One of the fundamental problems surrounding mapping is the mismatch between the 2D nature of paper (and digital) maps and the 3D world we are trying to map. Just like geospatial data filetypes, there exist various map projections. Below are two of the most common map projections in GIS:

  • WGS 84/World Geodetic System, 1984 (EPSG:4326) represents the world as an ellipsoid, and uses degrees as a unit of measurement. It is commonly used in GPS applications. When you reference something by latitude and longitude, it is projected in WGS 84.

  • WGS 84/Pseudo-Mercator (EPSG:3857) is used by popular mapping platforms like OpenStreetMaps, Google, as well as by GIS applications like ArcGIS. It projects ellipsoidal coordinates on a sphere, and uses metres as its unit. Errors of scale and distance exist, up to 0.7 percent and 43 km, respectively [5].

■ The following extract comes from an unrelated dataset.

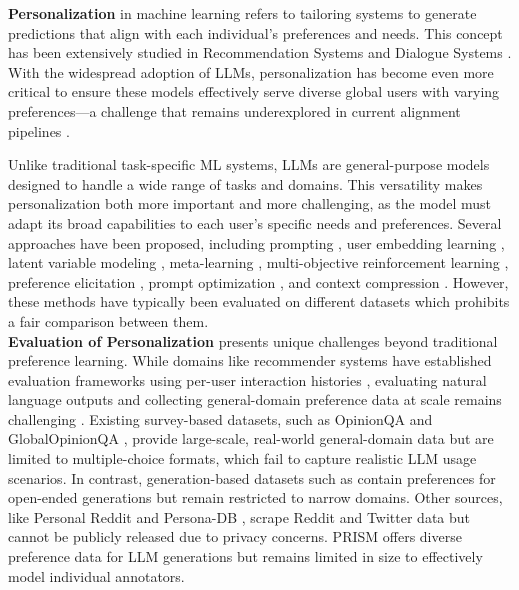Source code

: \textbf{Personalization} in machine learning refers to tailoring systems to generate predictions that align with each individual's preferences and needs. This concept has been extensively studied in Recommendation Systems \cite{sarwar2001item, he2017neural} and Dialogue Systems \cite{zhang1801personalizing, li_persona-based_2016}. With the widespread adoption of LLMs, personalization has become even more critical to ensure these models effectively serve diverse global users with varying preferences—a challenge that remains underexplored in current alignment pipelines \cite{sorensen_roadmap_2024}.


Unlike traditional task-specific ML systems, LLMs are general-purpose models designed to handle a wide range of tasks and domains. This versatility makes personalization both more important and more challenging, as the model must adapt its broad capabilities to each user's specific needs and preferences. Several approaches have been proposed, including prompting \cite{hwang_aligning_2023}, user embedding learning \cite{li_personalized_2024, feng_modular_2024}, latent variable modeling \cite{poddar_personalizing_2024, siththaranjan_distributional_2024}, meta-learning \cite{zhao_group_2023}, multi-objective reinforcement learning \cite{jang_personalized_2023}, preference elicitation \cite{li_eliciting_2023}, prompt optimization \cite{kim_few-shot_2024}, and context compression \cite{kim_compressed_2024}. However, these methods have typically been evaluated on different datasets which prohibits a fair comparison between them.\\
\textbf{Evaluation of Personalization} presents unique challenges beyond traditional preference learning. While domains like recommender systems have established evaluation frameworks using per-user interaction histories \cite{harper2015movielens}, evaluating natural language outputs and collecting general-domain preference data at scale remains challenging \cite{zhou-etal-2022-deconstructing,clark2021all, dong2024can}. Existing survey-based datasets, such as OpinionQA \cite{santurkar_whose_2023} and GlobalOpinionQA \cite{durmus_towards_2024}, provide large-scale, real-world general-domain data but are limited to multiple-choice formats, which fail to capture realistic LLM usage scenarios. In contrast, generation-based datasets such as \citet{salemi_lamp_2023, wang_learning_2023, stiennon_learning_2022} contain preferences for open-ended generations but remain restricted to narrow domains. Other sources, like Personal Reddit \cite{staab_beyond_2023} and Persona-DB \cite{sun_persona-db_2024}, scrape Reddit and Twitter data but cannot be publicly released due to privacy concerns. PRISM \cite{kirk_prism_2024} offers diverse preference data for LLM generations but remains limited in size to effectively model individual annotators.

We can check the projection of a geopandas dataframe using the following:

# Load the dataframe from the previous section
import geopandas as gpd
# file downloaded from
ontario = gpd.read_file(r"../../data/ontario_health_regions/Ontario_Health_Regions.shp")
<Derived Projected CRS: EPSG:3857>
Name: WGS 84 / Pseudo-Mercator
Axis Info [cartesian]:
- X[east]: Easting (metre)
- Y[north]: Northing (metre)
Area of Use:
- name: World between 85.06°S and 85.06°N.
- bounds: (-180.0, -85.06, 180.0, 85.06)
Coordinate Operation:
- name: Popular Visualisation Pseudo-Mercator
- method: Popular Visualisation Pseudo Mercator
Datum: World Geodetic System 1984 ensemble
- Ellipsoid: WGS 84
- Prime Meridian: Greenwich

Let’s reproject the map into WGS 84. Let’s also filter out Northern Ontario, as we would like to focus more on the southern part of the province.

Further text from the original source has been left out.